U.S. diplomats have less than 72 hours to leave Venezuela as geopolitical tensions build between the U.S. and President Nicolas Maduro. The skirmish could hit crude oil prices short term, if Maduro does not cede power to opposition leader Juan Guaido, who declared himself president at an opposition-controlled National Assembly on Jan. 23.
The U.S. administration supports Guaido and could threaten political sanctions against the country unless Maduro relinquishes his role. Diplomats there plan to stay put unless Guaido asks them to leave.
President Donald Trump and Vice President Mike Pence unleashed several tweets and a video calling the incumbent a dictator and encouraging the people of Venezuela to rally against him.
Trump tweeted Jan. 23:
Juan Guaido and Nicolas Maduro both claim to be president.
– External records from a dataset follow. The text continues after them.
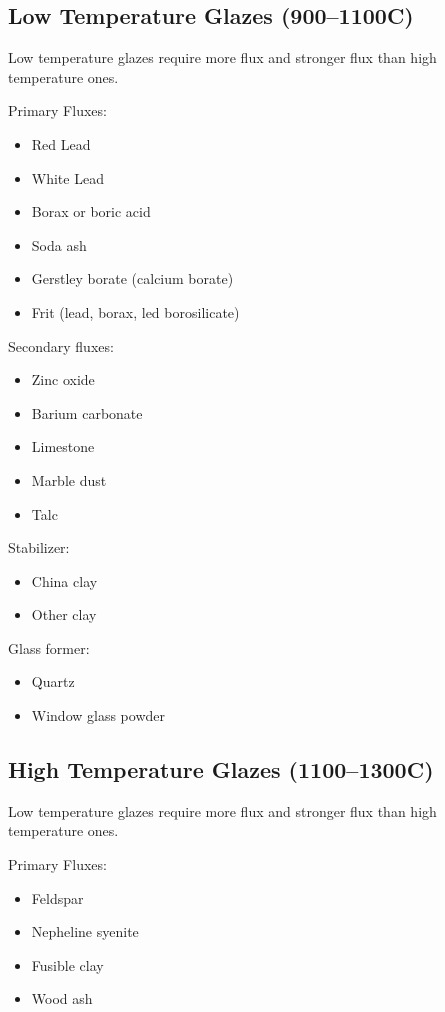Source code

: \subsection{Low Temperature Glazes (900--1100\degree C)}
Low temperature glazes require more flux and stronger flux than high 
temperature ones.

Primary Fluxes:
\begin{itemize}
\item Red Lead
\item White Lead
\item Borax or boric acid
\item Soda ash
\item Gerstley borate (calcium borate)
\item Frit (lead, borax, led borosilicate)
\end{itemize}

Secondary fluxes:
\begin{itemize}
\item Zinc oxide
\item Barium carbonate
\item Limestone
\item Marble dust
\item Talc
\end{itemize}

Stabilizer:
\begin{itemize}
\item China clay
\item Other clay
\end{itemize}

Glass former:
\begin{itemize}
\item Quartz
\item Window glass powder
\end{itemize}

\subsection{High Temperature Glazes (1100--1300\degree C)}
Low temperature glazes require more flux and stronger flux than high 
temperature ones.

Primary Fluxes:
\begin{itemize}
  \item Feldspar
  \item Nepheline syenite
  \item Fusible clay
  \item Wood ash
\end{itemize}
Maduro has control of the military, which oversees the oil industry and key sea ports that import food and basic needs. Guaido, elected president of Venezuela's National Assembly on Jan. 5, has offered military members amnesty if they switch sides.
The South American OPEC country has the largest crude reserves in the world and is a major supplier to U.S. refiners, but suffers from sky-high inflation and food shortages. Investors expect a near-term shortage of crude for some U.S. refiners if Maduro maintains power, but see a windfall if Guaido succeeds.
Oil prices pushed higher on Thursday, supported by the turmoil in Venezuela, after briefly dipping on government data showing U.S. crude stockpiles surged higher last week.
U.S. commercial crude stockpiles rose by 8 million barrels in the week through Jan. 18, the U.S. Energy Information Administration said on Thursday.
Crude futures drew support from a U.S. threat of sanctions on Venezuela, though renewed concerns about the global economic outlook capped gains throughout much of Thursday's session.
Brent crude futures were up 8 cents at $61.22 a barrel around 11:45 a.m. ET (1645 GMT), while U.S. West Texas Intermediate futures were up 52 cents, or 1 percent, at $53.14.